Saved entries
======

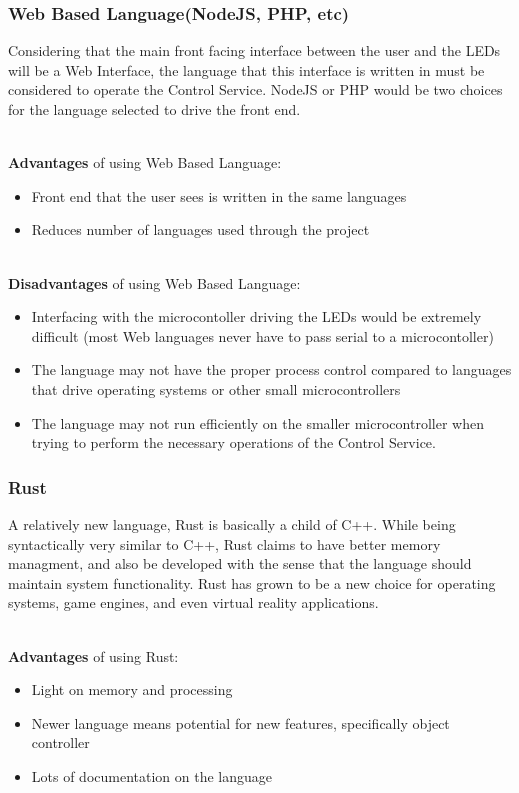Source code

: 		\subsubsection{Web Based Language(NodeJS, PHP, etc)}
		Considering that the main front facing interface between the user and the LEDs will be a Web Interface, the language that this interface is written in must be considered to operate
		the Control Service.  NodeJS or PHP would be two choices for the language selected to drive the front end.

		\noindent \\ \textbf{Advantages} of using Web Based Language:
		\begin{itemize}
			\item Front end that the user sees is written in the same languages
			\item Reduces number of languages used through the project
		\end{itemize}

		\noindent \\ \textbf{Disadvantages} of using Web Based Language:
		\begin{itemize}
			\item Interfacing with the microcontoller driving the LEDs would be extremely difficult (most Web languages never have to pass serial to a microcontoller)
			\item The language may not have the proper process control compared to languages that drive operating systems or other small microcontrollers
			\item The language may not run efficiently on the smaller microcontroller when trying to perform the necessary operations of the Control Service.
		\end{itemize}


		\subsubsection{Rust}
		A relatively new language, Rust is basically a child of C++.  While being syntactically very similar to C++, Rust claims to have better memory managment, and also be developed with the
		sense that the language should maintain system functionality.  Rust has grown to be a new choice for operating systems, game engines, and even virtual reality applications. \cite{LANG2}

		\noindent \\ \textbf{Advantages} of using Rust:
		\begin{itemize}
			\item Light on memory and processing
			\item Newer language means potential for new features, specifically object controller
			\item Lots of documentation on the language
		\end{itemize}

======

DIRECTIONS FOR THIS TASK: Set down the data exactly as it appears, without any images.

SOLUTION TO THE PROBLEM:
Source code

: 		\subsubsection{Web Based Language(NodeJS, PHP, etc)}
		Considering that the main front facing interface between the user and the LEDs will be a Web Interface, the language that this interface is written in must be considered to operate
		the Control Service.  NodeJS or PHP would be two choices for the language selected to drive the front end.

		\noindent \\ \textbf{Advantages} of using Web Based Language:
		\begin{itemize}
			\item Front end that the user sees is written in the same languages
			\item Reduces number of languages used through the project
		\end{itemize}

		\noindent \\ \textbf{Disadvantages} of using Web Based Language:
		\begin{itemize}
			\item Interfacing with the microcontoller driving the LEDs would be extremely difficult (most Web languages never have to pass serial to a microcontoller)
			\item The language may not have the proper process control compared to languages that drive operating systems or other small microcontrollers
			\item The language may not run efficiently on the smaller microcontroller when trying to perform the necessary operations of the Control Service.
		\end{itemize}


		\subsubsection{Rust}
		A relatively new language, Rust is basically a child of C++.  While being syntactically very similar to C++, Rust claims to have better memory managment, and also be developed with the
		sense that the language should maintain system functionality.  Rust has grown to be a new choice for operating systems, game engines, and even virtual reality applications. \cite{LANG2}

		\noindent \\ \textbf{Advantages} of using Rust:
		\begin{itemize}
			\item Light on memory and processing
			\item Newer language means potential for new features, specifically object controller
			\item Lots of documentation on the language
		\end{itemize}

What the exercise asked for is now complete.